──────── The records ────────

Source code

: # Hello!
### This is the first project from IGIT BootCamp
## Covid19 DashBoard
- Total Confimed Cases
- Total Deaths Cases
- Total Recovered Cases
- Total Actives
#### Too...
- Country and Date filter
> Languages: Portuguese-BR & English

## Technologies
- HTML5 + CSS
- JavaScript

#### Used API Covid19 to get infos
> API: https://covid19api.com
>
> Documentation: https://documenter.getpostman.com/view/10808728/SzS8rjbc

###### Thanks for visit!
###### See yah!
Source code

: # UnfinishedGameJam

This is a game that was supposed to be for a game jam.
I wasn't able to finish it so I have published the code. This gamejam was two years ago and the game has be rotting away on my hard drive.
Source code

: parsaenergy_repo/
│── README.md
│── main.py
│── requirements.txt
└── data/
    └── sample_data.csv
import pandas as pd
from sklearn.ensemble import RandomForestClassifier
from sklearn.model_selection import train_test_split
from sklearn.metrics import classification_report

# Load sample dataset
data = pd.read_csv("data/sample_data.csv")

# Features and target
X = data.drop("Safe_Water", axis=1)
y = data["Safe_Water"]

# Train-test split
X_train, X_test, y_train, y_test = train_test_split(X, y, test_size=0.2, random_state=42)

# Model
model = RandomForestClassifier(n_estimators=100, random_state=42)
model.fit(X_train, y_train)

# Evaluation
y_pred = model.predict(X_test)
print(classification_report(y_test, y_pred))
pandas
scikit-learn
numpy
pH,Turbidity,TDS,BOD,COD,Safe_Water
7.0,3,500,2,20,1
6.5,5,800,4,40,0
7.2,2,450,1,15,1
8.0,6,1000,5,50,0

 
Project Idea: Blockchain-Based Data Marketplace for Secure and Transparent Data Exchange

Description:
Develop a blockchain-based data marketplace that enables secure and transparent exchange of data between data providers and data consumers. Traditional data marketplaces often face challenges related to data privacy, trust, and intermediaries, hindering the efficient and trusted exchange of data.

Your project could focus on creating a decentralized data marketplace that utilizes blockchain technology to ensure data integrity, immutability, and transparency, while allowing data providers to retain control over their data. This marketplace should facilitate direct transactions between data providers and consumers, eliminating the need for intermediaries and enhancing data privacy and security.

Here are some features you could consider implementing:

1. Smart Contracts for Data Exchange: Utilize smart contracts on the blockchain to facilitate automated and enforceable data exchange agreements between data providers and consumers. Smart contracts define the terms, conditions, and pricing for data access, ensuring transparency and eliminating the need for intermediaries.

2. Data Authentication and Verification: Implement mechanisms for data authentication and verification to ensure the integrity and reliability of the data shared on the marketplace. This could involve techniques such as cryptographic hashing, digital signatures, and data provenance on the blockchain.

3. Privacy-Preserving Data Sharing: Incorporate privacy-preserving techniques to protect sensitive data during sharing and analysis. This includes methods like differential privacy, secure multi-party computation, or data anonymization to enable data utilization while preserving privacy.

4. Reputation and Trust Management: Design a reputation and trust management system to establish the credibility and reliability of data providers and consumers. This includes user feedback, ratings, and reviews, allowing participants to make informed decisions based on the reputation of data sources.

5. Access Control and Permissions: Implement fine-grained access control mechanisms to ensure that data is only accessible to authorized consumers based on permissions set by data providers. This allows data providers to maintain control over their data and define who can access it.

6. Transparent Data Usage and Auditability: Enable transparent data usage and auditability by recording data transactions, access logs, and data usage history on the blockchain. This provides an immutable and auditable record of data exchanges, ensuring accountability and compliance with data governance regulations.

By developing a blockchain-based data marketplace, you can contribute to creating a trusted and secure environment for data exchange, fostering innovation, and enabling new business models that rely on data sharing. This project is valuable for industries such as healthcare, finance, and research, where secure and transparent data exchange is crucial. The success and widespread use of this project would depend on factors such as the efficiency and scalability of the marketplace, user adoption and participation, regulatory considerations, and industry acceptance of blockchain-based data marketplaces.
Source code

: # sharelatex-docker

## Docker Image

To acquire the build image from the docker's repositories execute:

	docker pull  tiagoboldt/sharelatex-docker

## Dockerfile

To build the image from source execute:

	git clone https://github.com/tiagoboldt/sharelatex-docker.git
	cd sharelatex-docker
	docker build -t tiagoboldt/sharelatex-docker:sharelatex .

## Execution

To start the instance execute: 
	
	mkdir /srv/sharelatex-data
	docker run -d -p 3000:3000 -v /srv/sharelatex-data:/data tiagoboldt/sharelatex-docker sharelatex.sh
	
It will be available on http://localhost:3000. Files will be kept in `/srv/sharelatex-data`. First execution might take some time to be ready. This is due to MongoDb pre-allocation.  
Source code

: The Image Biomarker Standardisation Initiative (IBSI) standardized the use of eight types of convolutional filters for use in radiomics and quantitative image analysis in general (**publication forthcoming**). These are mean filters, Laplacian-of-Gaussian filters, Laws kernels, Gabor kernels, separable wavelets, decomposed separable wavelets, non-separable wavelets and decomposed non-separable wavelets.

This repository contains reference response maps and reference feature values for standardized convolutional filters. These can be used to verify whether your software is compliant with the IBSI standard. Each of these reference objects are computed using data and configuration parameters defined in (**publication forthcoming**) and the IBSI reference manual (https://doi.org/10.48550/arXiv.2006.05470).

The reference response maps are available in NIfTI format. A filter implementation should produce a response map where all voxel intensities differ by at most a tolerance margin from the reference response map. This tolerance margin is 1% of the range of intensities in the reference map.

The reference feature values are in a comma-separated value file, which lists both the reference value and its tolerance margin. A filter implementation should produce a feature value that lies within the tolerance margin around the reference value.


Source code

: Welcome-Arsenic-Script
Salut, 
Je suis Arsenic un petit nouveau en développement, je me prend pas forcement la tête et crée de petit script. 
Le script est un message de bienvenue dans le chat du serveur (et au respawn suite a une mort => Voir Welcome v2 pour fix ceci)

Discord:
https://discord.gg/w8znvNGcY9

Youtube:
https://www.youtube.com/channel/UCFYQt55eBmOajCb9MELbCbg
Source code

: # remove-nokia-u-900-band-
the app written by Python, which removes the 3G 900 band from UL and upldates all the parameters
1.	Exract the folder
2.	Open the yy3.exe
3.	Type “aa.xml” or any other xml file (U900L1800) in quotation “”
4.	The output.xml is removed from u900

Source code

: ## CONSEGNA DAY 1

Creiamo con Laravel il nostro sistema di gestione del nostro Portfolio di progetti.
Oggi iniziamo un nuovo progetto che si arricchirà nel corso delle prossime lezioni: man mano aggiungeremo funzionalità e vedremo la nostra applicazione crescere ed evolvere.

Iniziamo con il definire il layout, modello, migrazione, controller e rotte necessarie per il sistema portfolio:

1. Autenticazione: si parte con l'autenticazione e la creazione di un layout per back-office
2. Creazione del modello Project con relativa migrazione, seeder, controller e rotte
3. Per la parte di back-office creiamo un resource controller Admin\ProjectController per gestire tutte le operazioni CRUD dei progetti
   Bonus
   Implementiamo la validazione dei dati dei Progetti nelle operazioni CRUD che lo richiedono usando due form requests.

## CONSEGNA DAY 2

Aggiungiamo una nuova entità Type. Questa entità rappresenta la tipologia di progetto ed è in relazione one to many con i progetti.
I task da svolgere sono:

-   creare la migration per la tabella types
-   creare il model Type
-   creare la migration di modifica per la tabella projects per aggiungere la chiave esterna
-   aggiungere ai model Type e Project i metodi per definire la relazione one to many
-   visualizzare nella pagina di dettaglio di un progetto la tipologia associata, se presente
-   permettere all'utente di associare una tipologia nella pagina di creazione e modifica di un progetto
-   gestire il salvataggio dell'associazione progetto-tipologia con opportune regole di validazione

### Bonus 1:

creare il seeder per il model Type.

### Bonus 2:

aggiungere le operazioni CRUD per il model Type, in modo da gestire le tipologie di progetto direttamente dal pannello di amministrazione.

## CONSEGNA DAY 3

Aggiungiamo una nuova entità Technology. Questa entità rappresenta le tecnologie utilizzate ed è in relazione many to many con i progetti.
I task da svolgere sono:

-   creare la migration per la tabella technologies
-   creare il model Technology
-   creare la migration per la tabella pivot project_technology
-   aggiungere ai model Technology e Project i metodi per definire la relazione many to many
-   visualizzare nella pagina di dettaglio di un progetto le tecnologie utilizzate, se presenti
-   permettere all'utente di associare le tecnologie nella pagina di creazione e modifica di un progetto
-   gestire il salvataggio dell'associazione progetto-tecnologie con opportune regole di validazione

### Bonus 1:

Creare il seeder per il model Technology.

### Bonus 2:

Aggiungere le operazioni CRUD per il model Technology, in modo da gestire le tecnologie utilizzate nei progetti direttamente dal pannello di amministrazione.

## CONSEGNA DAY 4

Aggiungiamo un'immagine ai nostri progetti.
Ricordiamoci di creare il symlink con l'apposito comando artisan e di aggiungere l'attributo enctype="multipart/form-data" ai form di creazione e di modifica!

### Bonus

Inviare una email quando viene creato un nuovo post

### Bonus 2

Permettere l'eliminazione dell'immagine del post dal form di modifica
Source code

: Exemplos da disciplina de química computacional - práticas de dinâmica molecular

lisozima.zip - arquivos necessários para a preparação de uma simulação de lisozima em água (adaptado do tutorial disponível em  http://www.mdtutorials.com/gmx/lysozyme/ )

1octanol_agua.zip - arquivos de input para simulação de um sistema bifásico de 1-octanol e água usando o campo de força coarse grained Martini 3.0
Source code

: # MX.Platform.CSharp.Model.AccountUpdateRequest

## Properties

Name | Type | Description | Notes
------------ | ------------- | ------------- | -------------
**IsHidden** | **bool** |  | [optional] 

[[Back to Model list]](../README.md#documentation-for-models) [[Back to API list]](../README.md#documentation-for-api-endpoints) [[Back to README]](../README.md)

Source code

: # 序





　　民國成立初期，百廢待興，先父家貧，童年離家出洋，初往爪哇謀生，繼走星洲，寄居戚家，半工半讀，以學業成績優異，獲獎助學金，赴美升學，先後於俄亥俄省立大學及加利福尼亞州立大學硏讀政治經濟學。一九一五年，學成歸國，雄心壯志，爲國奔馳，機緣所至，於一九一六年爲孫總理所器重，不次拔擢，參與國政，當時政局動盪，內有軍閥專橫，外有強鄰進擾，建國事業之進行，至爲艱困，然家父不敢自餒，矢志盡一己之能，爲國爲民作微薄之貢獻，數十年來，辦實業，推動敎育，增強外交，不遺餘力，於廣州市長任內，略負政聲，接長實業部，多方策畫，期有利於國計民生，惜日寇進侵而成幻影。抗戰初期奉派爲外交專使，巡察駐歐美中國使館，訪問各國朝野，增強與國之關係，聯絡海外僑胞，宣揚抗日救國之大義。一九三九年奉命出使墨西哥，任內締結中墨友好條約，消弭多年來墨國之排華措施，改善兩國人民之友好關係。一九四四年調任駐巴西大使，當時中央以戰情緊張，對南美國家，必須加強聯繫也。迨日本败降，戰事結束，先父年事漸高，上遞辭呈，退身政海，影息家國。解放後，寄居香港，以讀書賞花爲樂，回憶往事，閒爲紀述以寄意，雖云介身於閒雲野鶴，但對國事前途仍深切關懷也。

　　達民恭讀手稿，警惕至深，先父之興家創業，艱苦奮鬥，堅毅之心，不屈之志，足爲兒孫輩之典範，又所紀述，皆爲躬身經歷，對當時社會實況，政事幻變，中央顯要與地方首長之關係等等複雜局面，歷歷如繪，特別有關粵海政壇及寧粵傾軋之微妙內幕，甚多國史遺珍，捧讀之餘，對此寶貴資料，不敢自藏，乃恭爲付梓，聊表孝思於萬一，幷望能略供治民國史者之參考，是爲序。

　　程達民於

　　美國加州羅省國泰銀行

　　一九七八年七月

────────

* **Required action**
Show each line of the material that includes the word "immagine".

* **Response below**
Aggiungiamo un'immagine ai nostri progetti.
Permettere l'eliminazione dell'immagine del post dal form di modifica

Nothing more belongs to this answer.